Accompanying drawing explanation
Fig. 1 is the inventive method flow chart;
Fig. 2 is accidental resonance process chart;
Fig. 3 is empirical mode decomposition flow chart;
Fig. 4 is crackle and the foil gauge location drawing;
Fig. 5 is 4500rpm strain data spectrogram;
Fig. 6 is pressure fluctuation signal time domain and frequency domain figure;
Fig. 7 is the EMD exploded view to envelope signal;
Fig. 8 is the first rank IMF and spectrogram thereof;
Fig. 9 is rear time-domain diagram after accidental resonance;
Figure 10 is frequency domain figure after accidental resonance;
Figure 11 is frequency domain enlarged drawing after accidental resonance;
In figure, mark point is characterized frequency and frequency multiplication thereof.
Detailed description of the invention
Below in conjunction with the accompanying drawings and embodiment the present invention is described in further detail.
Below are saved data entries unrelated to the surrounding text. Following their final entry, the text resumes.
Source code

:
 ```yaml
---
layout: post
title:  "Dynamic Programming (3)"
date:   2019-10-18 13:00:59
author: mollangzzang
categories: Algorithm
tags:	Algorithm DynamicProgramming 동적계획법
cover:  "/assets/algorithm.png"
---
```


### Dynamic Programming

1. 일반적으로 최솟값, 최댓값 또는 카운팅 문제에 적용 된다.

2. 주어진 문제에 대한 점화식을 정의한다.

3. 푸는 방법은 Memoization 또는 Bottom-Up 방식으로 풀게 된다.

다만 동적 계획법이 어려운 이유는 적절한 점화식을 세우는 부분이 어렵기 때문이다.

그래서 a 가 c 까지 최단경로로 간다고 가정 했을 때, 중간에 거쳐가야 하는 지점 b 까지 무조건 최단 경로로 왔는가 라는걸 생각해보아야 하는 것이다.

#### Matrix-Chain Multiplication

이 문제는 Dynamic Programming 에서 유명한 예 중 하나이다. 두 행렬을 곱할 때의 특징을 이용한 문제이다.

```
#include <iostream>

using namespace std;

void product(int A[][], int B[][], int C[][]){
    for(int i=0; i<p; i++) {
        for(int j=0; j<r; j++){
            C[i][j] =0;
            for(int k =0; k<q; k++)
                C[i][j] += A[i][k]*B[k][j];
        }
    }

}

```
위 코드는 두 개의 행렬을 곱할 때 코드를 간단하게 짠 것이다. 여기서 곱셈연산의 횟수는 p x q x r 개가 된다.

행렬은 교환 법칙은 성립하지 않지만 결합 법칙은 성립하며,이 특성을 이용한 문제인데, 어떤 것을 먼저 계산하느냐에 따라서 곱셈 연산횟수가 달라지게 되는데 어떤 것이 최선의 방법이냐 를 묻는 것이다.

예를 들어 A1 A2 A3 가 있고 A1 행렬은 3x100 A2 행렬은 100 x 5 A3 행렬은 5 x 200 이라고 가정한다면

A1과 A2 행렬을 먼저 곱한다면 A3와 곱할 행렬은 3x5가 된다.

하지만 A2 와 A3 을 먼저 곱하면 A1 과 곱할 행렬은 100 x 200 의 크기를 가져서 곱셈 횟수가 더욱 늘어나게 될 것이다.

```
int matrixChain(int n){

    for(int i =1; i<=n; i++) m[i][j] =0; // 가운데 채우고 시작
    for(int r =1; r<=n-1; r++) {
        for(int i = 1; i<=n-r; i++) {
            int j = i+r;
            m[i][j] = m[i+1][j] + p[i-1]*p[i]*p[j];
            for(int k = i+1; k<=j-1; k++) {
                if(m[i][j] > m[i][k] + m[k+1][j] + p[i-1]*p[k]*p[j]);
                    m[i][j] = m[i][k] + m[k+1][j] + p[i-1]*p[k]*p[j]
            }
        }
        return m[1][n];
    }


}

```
The present invention is embodied as route such as shown in Fig. 1, and it specifically comprises the following steps that
(1) building centrifugal compressor pressure fluctuation signal data acquisition platform, this platform features is:
(1) there is the data collection and analysis instrument of multiple input path and data processing function;
(2) by data collection and analysis instrument real-time acquisition and display centrifugal compressor pressure fluctuation signal.
What the present invention was studied is industrial centrifugal compressor, to centrifugal compressor diffuser entrance and outlet
Pressure fluctuation signal data are acquired, and then data are carried out data process, it was demonstrated that diffuser inlet and the pressure of outlet
Blade cracks can effectively be reflected by microseismic data.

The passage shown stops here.